EXERCISE DETAILS
Precisely the lines from the one with "在大部分情况下, 应当继续使用以往的函数声明写法, 即将返回类型置于函数名前." through the end of the data, both included, must make up the response, each restated word for word.

++++

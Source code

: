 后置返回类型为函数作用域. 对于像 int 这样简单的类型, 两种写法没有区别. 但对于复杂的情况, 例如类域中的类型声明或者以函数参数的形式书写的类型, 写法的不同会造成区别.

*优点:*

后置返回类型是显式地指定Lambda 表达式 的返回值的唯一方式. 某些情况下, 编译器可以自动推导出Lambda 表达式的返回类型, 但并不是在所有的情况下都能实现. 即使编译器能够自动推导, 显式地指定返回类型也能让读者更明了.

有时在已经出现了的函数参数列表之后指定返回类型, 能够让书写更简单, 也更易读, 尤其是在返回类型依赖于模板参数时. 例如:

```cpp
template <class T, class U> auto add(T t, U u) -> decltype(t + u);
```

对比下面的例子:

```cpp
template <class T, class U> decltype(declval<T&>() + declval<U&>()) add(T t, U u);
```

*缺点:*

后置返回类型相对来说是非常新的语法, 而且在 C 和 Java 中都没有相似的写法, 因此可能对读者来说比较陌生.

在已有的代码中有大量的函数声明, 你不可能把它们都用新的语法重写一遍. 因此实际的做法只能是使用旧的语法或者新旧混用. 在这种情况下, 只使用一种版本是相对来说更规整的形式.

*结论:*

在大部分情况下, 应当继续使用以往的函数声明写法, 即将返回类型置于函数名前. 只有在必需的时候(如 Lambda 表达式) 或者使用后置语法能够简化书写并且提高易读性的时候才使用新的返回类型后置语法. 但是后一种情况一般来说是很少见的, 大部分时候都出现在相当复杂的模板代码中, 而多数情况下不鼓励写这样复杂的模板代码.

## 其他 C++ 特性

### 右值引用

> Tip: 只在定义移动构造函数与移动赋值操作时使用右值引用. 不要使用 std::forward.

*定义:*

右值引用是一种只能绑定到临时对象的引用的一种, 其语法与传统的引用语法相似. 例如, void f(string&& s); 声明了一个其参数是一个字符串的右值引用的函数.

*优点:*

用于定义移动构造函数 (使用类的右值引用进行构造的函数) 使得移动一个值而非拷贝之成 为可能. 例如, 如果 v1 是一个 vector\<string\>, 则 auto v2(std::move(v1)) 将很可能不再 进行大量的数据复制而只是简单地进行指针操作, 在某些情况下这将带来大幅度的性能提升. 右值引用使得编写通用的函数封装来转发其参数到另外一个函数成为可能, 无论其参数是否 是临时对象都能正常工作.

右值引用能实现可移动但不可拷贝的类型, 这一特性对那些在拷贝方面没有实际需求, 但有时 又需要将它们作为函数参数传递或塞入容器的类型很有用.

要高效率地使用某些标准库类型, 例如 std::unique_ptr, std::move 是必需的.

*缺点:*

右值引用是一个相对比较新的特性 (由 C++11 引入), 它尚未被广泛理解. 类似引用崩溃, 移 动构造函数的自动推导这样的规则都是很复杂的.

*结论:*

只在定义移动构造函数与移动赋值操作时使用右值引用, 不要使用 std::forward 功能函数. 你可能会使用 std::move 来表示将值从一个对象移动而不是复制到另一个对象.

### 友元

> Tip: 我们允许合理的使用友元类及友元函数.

++++

SOLUTION TO THIS EXERCISE
在大部分情况下, 应当继续使用以往的函数声明写法, 即将返回类型置于函数名前. 只有在必需的时候(如 Lambda 表达式) 或者使用后置语法能够简化书写并且提高易读性的时候才使用新的返回类型后置语法. 但是后一种情况一般来说是很少见的, 大部分时候都出现在相当复杂的模板代码中, 而多数情况下不鼓励写这样复杂的模板代码.

## 其他 C++ 特性

### 右值引用

> Tip: 只在定义移动构造函数与移动赋值操作时使用右值引用. 不要使用 std::forward.

*定义:*

右值引用是一种只能绑定到临时对象的引用的一种, 其语法与传统的引用语法相似. 例如, void f(string&& s); 声明了一个其参数是一个字符串的右值引用的函数.

*优点:*

用于定义移动构造函数 (使用类的右值引用进行构造的函数) 使得移动一个值而非拷贝之成 为可能. 例如, 如果 v1 是一个 vector\<string\>, 则 auto v2(std::move(v1)) 将很可能不再 进行大量的数据复制而只是简单地进行指针操作, 在某些情况下这将带来大幅度的性能提升. 右值引用使得编写通用的函数封装来转发其参数到另外一个函数成为可能, 无论其参数是否 是临时对象都能正常工作.

右值引用能实现可移动但不可拷贝的类型, 这一特性对那些在拷贝方面没有实际需求, 但有时 又需要将它们作为函数参数传递或塞入容器的类型很有用.

要高效率地使用某些标准库类型, 例如 std::unique_ptr, std::move 是必需的.

*缺点:*

右值引用是一个相对比较新的特性 (由 C++11 引入), 它尚未被广泛理解. 类似引用崩溃, 移 动构造函数的自动推导这样的规则都是很复杂的.

*结论:*

只在定义移动构造函数与移动赋值操作时使用右值引用, 不要使用 std::forward 功能函数. 你可能会使用 std::move 来表示将值从一个对象移动而不是复制到另一个对象.

### 友元

> Tip: 我们允许合理的使用友元类及友元函数.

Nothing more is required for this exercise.